I recently picked up a “bargain” copy of The Fire of His Genius : Robert Fulton and the American Dream, and I can’t say I’d recommend it — but I did learn a few things:

  • Not only did Fulton not invent the steamboat, but a fellow named John Fitch in Philadelphia actually had a working steamboat carrying passengers up and down the Delaware — for a year, before it went out of business. The Delaware river has no difficult turns, so it’s easy to sail, and it’s relatively flat, so stagecoaches have no trouble traveling along the banks either.

  • Fulton’s steamboat was not named Clermont. All remaining documents refer to it as the North River steamboat; North River was an old name for the Hudson.
  • Fulton was obsessed with selling submarines and “torpedoes” (what we’d call “mines”) to the French and British navies, but he never got them to work.
  • While in France, he became part of a ménage à trois with poet Joel Barlow and his wife Ruth. They wrote (creepy) letters to each other in baby talk, with sexual overtones.
  • Fulton started as an artist.
  • Vanderbilt, later know as “Commodore” Vanderbilt, got his start as a steamboat captain, challenging Fulton’s monopoly.

The author, Kirkpatrick Sale, seems bitter, almost catty, throughout the book, rolling his eyes at Barlow’s poetry, describing Fulton’s portrait work as adequate, making it clear that Fulton’s wife wasn’t very pretty, and painting Fulton’s life as consumed in the “fire for fame and riches” (which Sale obviously does not endorse).

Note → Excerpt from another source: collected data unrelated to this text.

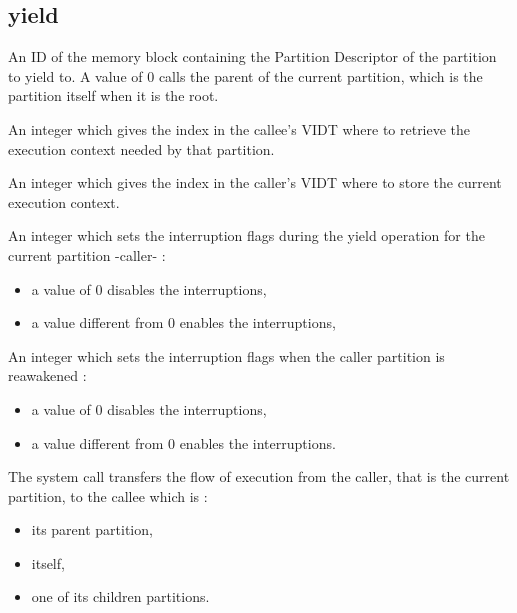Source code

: \documentclass[10pt,a4paper,titlepage]{refart}
\begin{document}
\subsection{yield}
An ID of the memory block containing the Partition Descriptor of the partition to yield to.
A value of 0 calls the parent of the current partition, which is the partition itself when it is the root.

An integer which gives the index in the callee's VIDT where to retrieve the execution context needed by that partition.

An integer which gives the index in the caller's VIDT where to store the current execution context.

An integer which sets the interruption flags during the yield operation for the current partition -caller- :
\begin{itemize}
    \item a value of 0 disables the interruptions,
    \item a value different from 0 enables the interruptions,
\end{itemize}

An integer which sets the interruption flags when the caller partition is reawakened :
\begin{itemize}
    \item a value of 0 disables the interruptions,
    \item a value different from 0 enables the interruptions.
\end{itemize}

\medskip
The system call transfers the flow of execution from the caller, that is the current partition, to the callee which is :
\begin{itemize}
    \item its parent partition,
    \item itself,
    \item one of its children partitions.
\end{itemize}
\end{document}
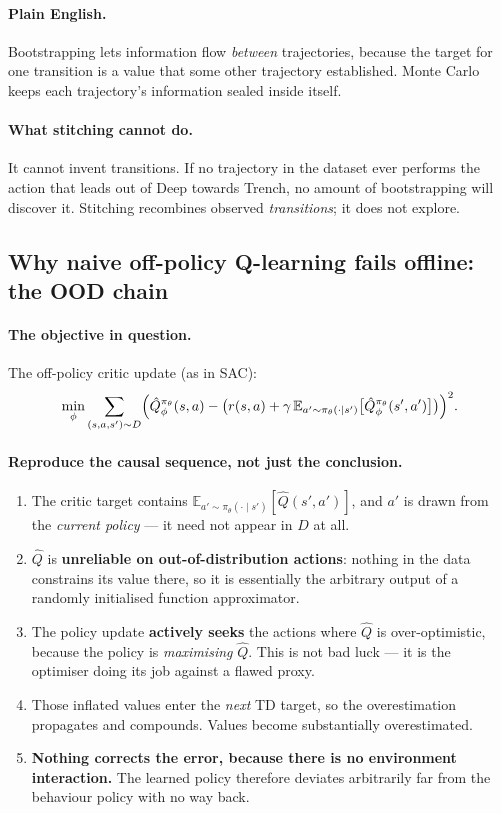 \documentclass[11pt,a4paper]{article}
\begin{document}
\paragraph{Plain English.} Bootstrapping lets information flow \emph{between}
trajectories, because the target for one transition is a value that some other
trajectory established. Monte Carlo keeps each trajectory's information
sealed inside itself.

\paragraph{What stitching cannot do.} It cannot invent transitions. If no
trajectory in the dataset ever performs the action that leads out of Deep
towards Trench, no amount of bootstrapping will discover it. Stitching
recombines observed \emph{transitions}; it does not explore.

\subsection{Why naive off-policy Q-learning fails offline: the OOD chain}

\paragraph{The objective in question.} The off-policy critic update (as in SAC):
\[
\min_\phi \sum_{(s,a,s')\sim D}\Bigl(\hat Q^{\pi_\theta}_\phi(s,a)
-\bigl(r(s,a)+\gamma\,\mathbb E_{a'\sim\pi_\theta(\cdot\mid s')}\bigl[\hat Q^{\pi_\theta}_\phi(s',a')\bigr]\bigr)\Bigr)^2 .
\]

\paragraph{Reproduce the causal sequence, not just the conclusion.}
\begin{enumerate}[label=\arabic*.]
\item The critic target contains
$\mathbb E_{a'\sim\pi_\theta(\cdot\mid s')}[\hat Q(s',a')]$, and $a'$ is drawn
from the \emph{current policy} --- it need not appear in $D$ at all.
\item $\hat Q$ is \textbf{unreliable on out-of-distribution actions}: nothing
in the data constrains its value there, so it is essentially the arbitrary
output of a randomly initialised function approximator.
\item The policy update \textbf{actively seeks} the actions where $\hat Q$ is
over-optimistic, because the policy is \emph{maximising} $\hat Q$. This is
not bad luck --- it is the optimiser doing its job against a flawed proxy.
\item Those inflated values enter the \emph{next} TD target, so the
overestimation propagates and compounds. Values become substantially
overestimated.
\item \textbf{Nothing corrects the error, because there is no environment
interaction.} The learned policy therefore deviates arbitrarily far from the
behaviour policy with no way back.
\end{enumerate}
\end{document}
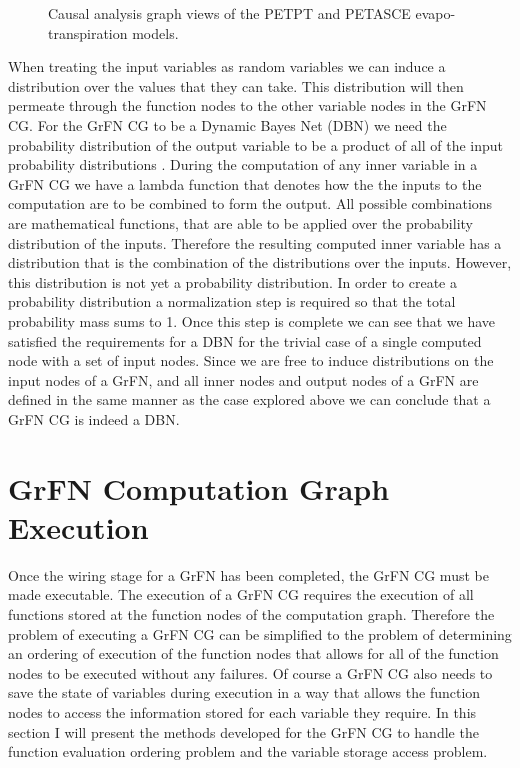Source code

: \FloatBarrier
\begin{figure}[!tbp]
  \centering

  \caption[GrFN Causal Analysis Graph Examples]{Causal analysis graph views of the PETPT and PETASCE evapo-transpiration models.}
\end{figure}
\FloatBarrier

When treating the input variables as random variables we can induce a distribution over the values that they can take.
This distribution will then permeate through the function nodes to the other variable nodes in the GrFN CG.
For the GrFN CG to be a Dynamic Bayes Net (DBN) we need the probability distribution of the output variable to be a product of all of the input probability distributions \citep{pearl2009causality}.
During the computation of any inner variable in a GrFN CG we have a lambda function that denotes how the the inputs to the computation are to be combined to form the output.
All possible combinations are mathematical functions, that are able to be applied over the probability distribution of the inputs.
Therefore the resulting computed inner variable has a distribution that is the combination of the distributions over the inputs.
However, this distribution is not yet a probability distribution.
In order to create a probability distribution a normalization step is required so that the total probability mass sums to 1.
Once this step is complete we can see that we have satisfied the requirements for a DBN for the trivial case of a single computed node with a set of input nodes.
Since we are free to induce distributions on the input nodes of a GrFN, and all inner nodes and output nodes of a GrFN are defined in the same manner as the case explored above we can conclude that a GrFN CG is indeed a DBN.

\section{GrFN Computation Graph Execution\label{sec:cg_execution}}
Once the wiring stage for a GrFN has been completed, the GrFN CG must be made executable. The execution of a GrFN CG requires the execution of all functions stored at the function nodes of the computation graph. Therefore the problem of executing a GrFN CG can be simplified to the problem of determining an ordering of execution of the function nodes that allows for all of the function nodes to be executed without any failures. Of course a GrFN CG also needs to save the state of variables during execution in a way that allows the function nodes to access the information stored for each variable they require. In this section I will present the methods developed for the GrFN CG to handle the function evaluation ordering problem and the variable storage access problem.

Sale, it turns out, wanted to write a companion piece to his Rebels Against the Future: The Luddites and Their War on the Industrial Revolution: Lessons for the Computer Age, but, no one wanted to publish a book warning of the dangers of computers. Instead, he had to choose an alternative technology that transformed America, the steamboat.

More about Kirkpatrick Sale: Sale grew up in Ithaca, New York, the son of a Cornell lit professor, and he went on to get his own lit degree from Cornell. He still types his manuscripts on a typewriter. He describes himself as an anarchical communalist. But this is the part I couldn’t make up, from a Booknotes interview:

I’m trying to convince the publishers of this Fulton book [Free Press] to be interested in a book on a somewhat larger theme of where did Homo sapiens go wrong. And I’ve located the time: 40,000 years ago. And I want to write about the Stone Age and how Homo erectus lived for two million years one way and then Homo sapiens evolved and taught us to live a different way.
[...]
And we can tell pretty much how the Homo erectus lived without hunting — probably without hunting, certainly without hunting large animals. The Homo sapien comes out and develops spears and spear throwers and goes after the large animals and exterminates the large animals in a wholly different attitude toward nature than existed for the previous two million years of human life. And this leads, eventually, to the domestication of animals and domestication of plants, which we call agriculture and husbandry. And that creates a whole new attitude to nature and a whole new way of distancing ourselves from nature, so that we can use it. And I would say that this is where we went wrong.